Machines Locked Down

The Charlottesville registrar's office has tested every voting machine that will be used for Tuesday's Republican presidential primary, and now the machines are locked up until March 6.

Virginia has an open primary, meaning that any of the city's 28,000 registered voters can cast a ballot on Super Tuesday. But they won't have many options. 

Congressman Ron Paul and former Massachusetts Governor Mitt Romney are the only candidates who qualified to make the Virginia ballot. And since Virginia does not allow write-in candidates, Paul and Romney will be the only two choices for voters.

March 1, 2012

Virginia will be one of the ten states holding its Republican presidential primary on Super Tuesday.

Since city schools are in session on Tuesday, March 6, Charlottesville voters will cast their ballot for either Mitt Romney or Ron Paul while kids are right next door in class.

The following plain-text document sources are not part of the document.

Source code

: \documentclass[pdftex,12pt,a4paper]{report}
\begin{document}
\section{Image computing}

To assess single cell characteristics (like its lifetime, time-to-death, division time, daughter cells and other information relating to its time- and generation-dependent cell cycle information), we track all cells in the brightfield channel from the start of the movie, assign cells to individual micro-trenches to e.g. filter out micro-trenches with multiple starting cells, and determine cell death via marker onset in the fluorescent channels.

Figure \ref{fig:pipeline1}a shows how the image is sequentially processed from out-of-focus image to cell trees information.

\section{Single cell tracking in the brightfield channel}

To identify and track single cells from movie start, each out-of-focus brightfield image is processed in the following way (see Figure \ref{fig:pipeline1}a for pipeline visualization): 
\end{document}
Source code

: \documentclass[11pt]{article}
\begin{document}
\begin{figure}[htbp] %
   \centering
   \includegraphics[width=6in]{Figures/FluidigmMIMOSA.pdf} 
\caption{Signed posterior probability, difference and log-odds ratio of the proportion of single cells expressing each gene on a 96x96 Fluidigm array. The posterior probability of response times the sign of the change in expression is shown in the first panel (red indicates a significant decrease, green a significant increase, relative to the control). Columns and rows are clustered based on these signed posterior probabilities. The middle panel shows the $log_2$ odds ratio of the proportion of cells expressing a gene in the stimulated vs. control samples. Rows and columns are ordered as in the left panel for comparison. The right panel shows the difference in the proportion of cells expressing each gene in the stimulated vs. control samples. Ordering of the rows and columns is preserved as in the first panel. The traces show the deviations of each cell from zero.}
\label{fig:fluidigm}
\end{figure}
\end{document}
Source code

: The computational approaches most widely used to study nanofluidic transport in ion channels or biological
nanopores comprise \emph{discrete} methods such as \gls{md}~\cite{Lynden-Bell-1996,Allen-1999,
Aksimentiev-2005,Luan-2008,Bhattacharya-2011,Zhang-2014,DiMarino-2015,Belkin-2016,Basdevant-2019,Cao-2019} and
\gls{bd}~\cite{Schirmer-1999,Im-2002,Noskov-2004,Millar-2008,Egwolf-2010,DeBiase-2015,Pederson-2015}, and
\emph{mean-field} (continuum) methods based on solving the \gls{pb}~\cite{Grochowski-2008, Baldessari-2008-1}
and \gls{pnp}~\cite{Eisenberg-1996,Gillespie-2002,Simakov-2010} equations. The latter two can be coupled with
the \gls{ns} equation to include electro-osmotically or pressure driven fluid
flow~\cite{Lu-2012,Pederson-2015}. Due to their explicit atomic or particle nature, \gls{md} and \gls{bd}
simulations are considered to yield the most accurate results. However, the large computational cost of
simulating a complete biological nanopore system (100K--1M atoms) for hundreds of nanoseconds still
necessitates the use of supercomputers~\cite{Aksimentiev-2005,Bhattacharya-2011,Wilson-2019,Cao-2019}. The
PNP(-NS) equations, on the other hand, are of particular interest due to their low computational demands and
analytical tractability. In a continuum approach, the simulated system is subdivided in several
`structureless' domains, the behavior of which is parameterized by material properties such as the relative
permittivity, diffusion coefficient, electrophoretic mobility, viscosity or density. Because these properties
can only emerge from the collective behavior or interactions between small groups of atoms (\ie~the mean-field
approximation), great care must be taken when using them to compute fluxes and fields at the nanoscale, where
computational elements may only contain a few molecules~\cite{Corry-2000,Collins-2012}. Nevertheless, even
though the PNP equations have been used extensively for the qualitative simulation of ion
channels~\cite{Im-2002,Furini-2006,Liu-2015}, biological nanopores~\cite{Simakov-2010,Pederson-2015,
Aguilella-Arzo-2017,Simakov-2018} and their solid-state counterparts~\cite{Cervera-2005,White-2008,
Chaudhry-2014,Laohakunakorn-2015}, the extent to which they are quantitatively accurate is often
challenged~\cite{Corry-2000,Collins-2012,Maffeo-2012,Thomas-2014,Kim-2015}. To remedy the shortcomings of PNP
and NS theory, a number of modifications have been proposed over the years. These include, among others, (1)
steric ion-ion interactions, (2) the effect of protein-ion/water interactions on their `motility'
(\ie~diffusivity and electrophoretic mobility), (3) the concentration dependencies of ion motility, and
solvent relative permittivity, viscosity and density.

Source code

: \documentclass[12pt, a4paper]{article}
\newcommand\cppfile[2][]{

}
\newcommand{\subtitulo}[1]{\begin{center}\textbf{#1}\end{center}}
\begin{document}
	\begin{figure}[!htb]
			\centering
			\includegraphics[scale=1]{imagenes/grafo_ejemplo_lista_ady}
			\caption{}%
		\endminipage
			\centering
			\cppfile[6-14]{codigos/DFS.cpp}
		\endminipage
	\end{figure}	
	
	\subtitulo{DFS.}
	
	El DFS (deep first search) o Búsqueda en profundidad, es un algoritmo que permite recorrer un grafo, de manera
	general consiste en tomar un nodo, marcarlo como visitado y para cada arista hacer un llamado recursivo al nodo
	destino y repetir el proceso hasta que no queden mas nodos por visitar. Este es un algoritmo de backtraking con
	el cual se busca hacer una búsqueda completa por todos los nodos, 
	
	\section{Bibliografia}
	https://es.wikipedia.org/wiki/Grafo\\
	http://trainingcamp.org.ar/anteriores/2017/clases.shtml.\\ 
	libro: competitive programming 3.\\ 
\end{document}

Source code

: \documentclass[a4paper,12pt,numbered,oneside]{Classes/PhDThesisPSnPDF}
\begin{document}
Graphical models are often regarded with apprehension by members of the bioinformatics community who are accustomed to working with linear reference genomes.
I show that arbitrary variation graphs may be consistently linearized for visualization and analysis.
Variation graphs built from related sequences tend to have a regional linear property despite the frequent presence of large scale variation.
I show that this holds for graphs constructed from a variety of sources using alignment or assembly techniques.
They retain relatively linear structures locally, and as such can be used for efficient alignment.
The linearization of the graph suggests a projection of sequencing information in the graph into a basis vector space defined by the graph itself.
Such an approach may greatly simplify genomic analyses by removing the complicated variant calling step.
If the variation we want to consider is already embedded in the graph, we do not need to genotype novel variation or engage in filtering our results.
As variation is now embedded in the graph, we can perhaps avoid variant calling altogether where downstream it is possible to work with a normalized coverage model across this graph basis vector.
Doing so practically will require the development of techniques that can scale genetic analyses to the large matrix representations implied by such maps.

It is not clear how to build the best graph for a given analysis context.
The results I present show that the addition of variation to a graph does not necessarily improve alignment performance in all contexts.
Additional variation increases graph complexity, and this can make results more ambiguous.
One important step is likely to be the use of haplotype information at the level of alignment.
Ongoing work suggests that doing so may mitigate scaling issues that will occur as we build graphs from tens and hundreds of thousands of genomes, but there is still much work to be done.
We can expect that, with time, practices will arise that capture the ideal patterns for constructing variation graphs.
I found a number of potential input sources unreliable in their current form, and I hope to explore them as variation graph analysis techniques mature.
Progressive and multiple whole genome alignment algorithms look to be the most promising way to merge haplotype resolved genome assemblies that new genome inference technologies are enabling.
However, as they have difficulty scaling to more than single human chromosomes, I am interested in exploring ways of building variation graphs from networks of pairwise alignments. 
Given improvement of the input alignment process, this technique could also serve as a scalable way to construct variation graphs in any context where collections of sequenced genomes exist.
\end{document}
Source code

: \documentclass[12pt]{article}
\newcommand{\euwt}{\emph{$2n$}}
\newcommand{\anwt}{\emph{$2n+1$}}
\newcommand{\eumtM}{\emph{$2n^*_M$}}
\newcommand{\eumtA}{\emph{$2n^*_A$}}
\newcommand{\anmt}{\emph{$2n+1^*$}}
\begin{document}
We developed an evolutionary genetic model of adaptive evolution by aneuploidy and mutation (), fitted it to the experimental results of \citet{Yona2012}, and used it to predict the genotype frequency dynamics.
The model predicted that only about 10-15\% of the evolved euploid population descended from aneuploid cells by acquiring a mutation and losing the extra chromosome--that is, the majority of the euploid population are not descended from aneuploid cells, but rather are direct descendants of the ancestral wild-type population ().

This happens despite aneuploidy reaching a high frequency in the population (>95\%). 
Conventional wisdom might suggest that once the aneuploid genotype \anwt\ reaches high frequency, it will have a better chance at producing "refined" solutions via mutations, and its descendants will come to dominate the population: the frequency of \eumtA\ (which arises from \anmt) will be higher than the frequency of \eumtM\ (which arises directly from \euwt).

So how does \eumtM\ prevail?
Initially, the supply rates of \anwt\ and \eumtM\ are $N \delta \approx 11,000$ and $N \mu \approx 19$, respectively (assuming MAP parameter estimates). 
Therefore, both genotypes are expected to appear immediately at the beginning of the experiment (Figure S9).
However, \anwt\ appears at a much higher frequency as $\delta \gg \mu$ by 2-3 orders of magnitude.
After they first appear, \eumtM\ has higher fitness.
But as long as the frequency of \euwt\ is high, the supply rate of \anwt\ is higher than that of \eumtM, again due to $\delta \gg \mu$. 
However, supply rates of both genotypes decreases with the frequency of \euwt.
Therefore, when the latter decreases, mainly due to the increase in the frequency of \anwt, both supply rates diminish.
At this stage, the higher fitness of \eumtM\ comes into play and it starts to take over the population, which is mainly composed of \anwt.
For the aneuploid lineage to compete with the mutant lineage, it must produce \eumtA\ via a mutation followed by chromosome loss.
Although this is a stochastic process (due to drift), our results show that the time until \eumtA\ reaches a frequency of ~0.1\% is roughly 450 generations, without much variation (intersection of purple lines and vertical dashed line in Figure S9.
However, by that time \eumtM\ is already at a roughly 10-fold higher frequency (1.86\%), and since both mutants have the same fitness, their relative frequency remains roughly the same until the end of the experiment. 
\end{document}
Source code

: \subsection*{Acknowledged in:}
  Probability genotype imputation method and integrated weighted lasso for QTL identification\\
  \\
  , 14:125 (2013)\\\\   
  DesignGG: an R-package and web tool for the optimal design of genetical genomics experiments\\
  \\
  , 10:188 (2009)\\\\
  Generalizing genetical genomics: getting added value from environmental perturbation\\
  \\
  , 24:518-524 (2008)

“This only happens once every four years. We’re so fortunate in November that our November election schools are closed,” Charlottesville registrar Sheri Iachetta explained.

Four elementary schools are used as voting precincts in Charlottesville – Walker Upper, Venable, Johnson and Clark. Iachetta says parking and traffic are her biggest worries. To combat those potential problems, police will be at each school assisting with traffic.

Iachetta hopes voters will plan ahead on Tuesday and do their best to avoid the busiest times of the school day.

“There’s going to be a point in time where the school buses are dropping the kids off in the morning and then picking them up in the afternoon,” she said.

Familiar voting locations within schools will also change to avoid disrupting the students. For example, voting at Johnson Elementary will not take place in the cafeteria because the kids will need to use it for lunch.

“It will be the entryway in the auditorium,” Iachetta said. “There will be clear signs and volunteers to help.”

And one final logistical note, construction on the new Jefferson School City Center means voters normally assigned to the Carver precinct will instead vote at the Virginia Institute of Autism (VIA) on Tuesday. That building is located at 1414 Westwood Road.